* [TASK OBJECTIVE]
When you reach the line with "## Can I use" in the listing below, transcribe it and each line after it up to and including the line with "## Can you include software X?", exactly and with nothing else.

--------------------

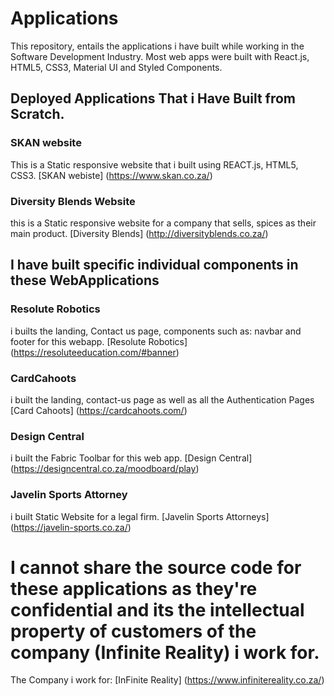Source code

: # Applications
This repository, entails the applications i have built while working in the Software Development Industry.
Most web apps were built with React.js, HTML5, CSS3, Material UI and Styled Components.

## Deployed Applications That i Have Built from Scratch.

### SKAN website
 This is a Static responsive website that i built using REACT.js, HTML5, CSS3.
[SKAN webiste] (https://www.skan.co.za/)

### Diversity Blends Website
this is a Static responsive website for a company that sells, spices as their main product.
[Diversity Blends] (http://diversityblends.co.za/)

## I have built specific individual components in these WebApplications

### Resolute Robotics
i builts the landing, Contact us page, components such as: navbar and footer for this webapp. 
[Resolute Robotics] (https://resoluteeducation.com/#banner)

### CardCahoots
i built the landing, contact-us page as well as all the Authentication Pages
[Card Cahoots] (https://cardcahoots.com/)

### Design Central
i built the Fabric Toolbar for this web app.
[Design Central] (https://designcentral.co.za/moodboard/play)

### Javelin Sports Attorney
i built Static Website for a legal firm.
[Javelin Sports Attorneys] (https://javelin-sports.co.za/)

# I cannot share the source code for these applications as they're confidential and its the intellectual property of customers of the company (Infinite Reality) i work for.

 The Company i work for: [InFinite Reality] (https://www.infinitereality.co.za/)
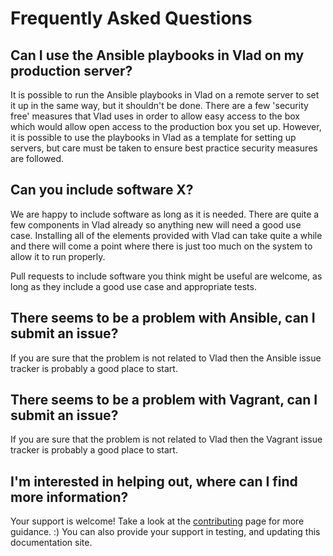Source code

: <h1>Frequently Asked Questions</h1>

## Can I use the Ansible playbooks in Vlad on my production server?

It is possible to run the Ansible playbooks in Vlad on a remote server to set it up in the same way, but it shouldn't be done. There are a few 'security free' measures that Vlad uses in order to allow easy access to the box which would allow open access to the production box you set up. However, it is possible to use the playbooks in Vlad as a template for setting up servers, but care must be taken to ensure best practice security measures are followed.

## Can you include software X?

We are happy to include software as long as it is needed. There are quite a few components in Vlad already so anything new will need a good use case. Installing all of the elements provided with Vlad can take quite a while and there will come a point where there is just too much on the system to allow it to run properly.

Pull requests to include software you think might be useful are welcome, as long as they include a good use case and appropriate tests.

## There seems to be a problem with Ansible, can I submit an issue?

If you are sure that the problem is not related to Vlad then the Ansible issue tracker is probably a good place to start.

## There seems to be a problem with Vagrant, can I submit an issue?

If you are sure that the problem is not related to Vlad then the Vagrant issue tracker is probably a good place to start.

## I'm interested in helping out, where can I find more information?

Your support is welcome! Take a look at the [contributing](contributing/contributing) page for more guidance. :)
You can also provide your support in testing, and updating this documentation site.
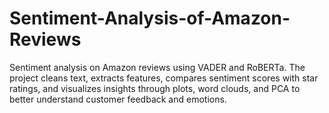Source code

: # Sentiment-Analysis-of-Amazon-Reviews
Sentiment analysis on Amazon reviews using VADER and RoBERTa. The project cleans text, extracts features, compares sentiment scores with star ratings, and visualizes insights through plots, word clouds, and PCA to better understand customer feedback and emotions.
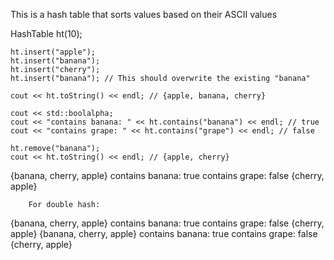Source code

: This is a hash table that sorts values based on their ASCII values

HashTable ht(10);

    ht.insert("apple");
    ht.insert("banana");
    ht.insert("cherry");
    ht.insert("banana"); // This should overwrite the existing "banana"

    cout << ht.toString() << endl; // {apple, banana, cherry}

    cout << std::boolalpha;
    cout << "contains banana: " << ht.contains("banana") << endl; // true
    cout << "contains grape: " << ht.contains("grape") << endl; // false

    ht.remove("banana");
    cout << ht.toString() << endl; // {apple, cherry}

{banana, cherry, apple}
contains banana: true
contains grape: false
{cherry, apple}


        For double hash:

{banana, cherry, apple}
contains banana: true
contains grape: false
{cherry, apple}
{banana, cherry, apple}
contains banana: true
contains grape: false
{cherry, apple}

--------------------

* [OUTPUT OF THE EXERCISE]
## Can I use the Ansible playbooks in Vlad on my production server?

It is possible to run the Ansible playbooks in Vlad on a remote server to set it up in the same way, but it shouldn't be done. There are a few 'security free' measures that Vlad uses in order to allow easy access to the box which would allow open access to the production box you set up. However, it is possible to use the playbooks in Vlad as a template for setting up servers, but care must be taken to ensure best practice security measures are followed.

## Can you include software X?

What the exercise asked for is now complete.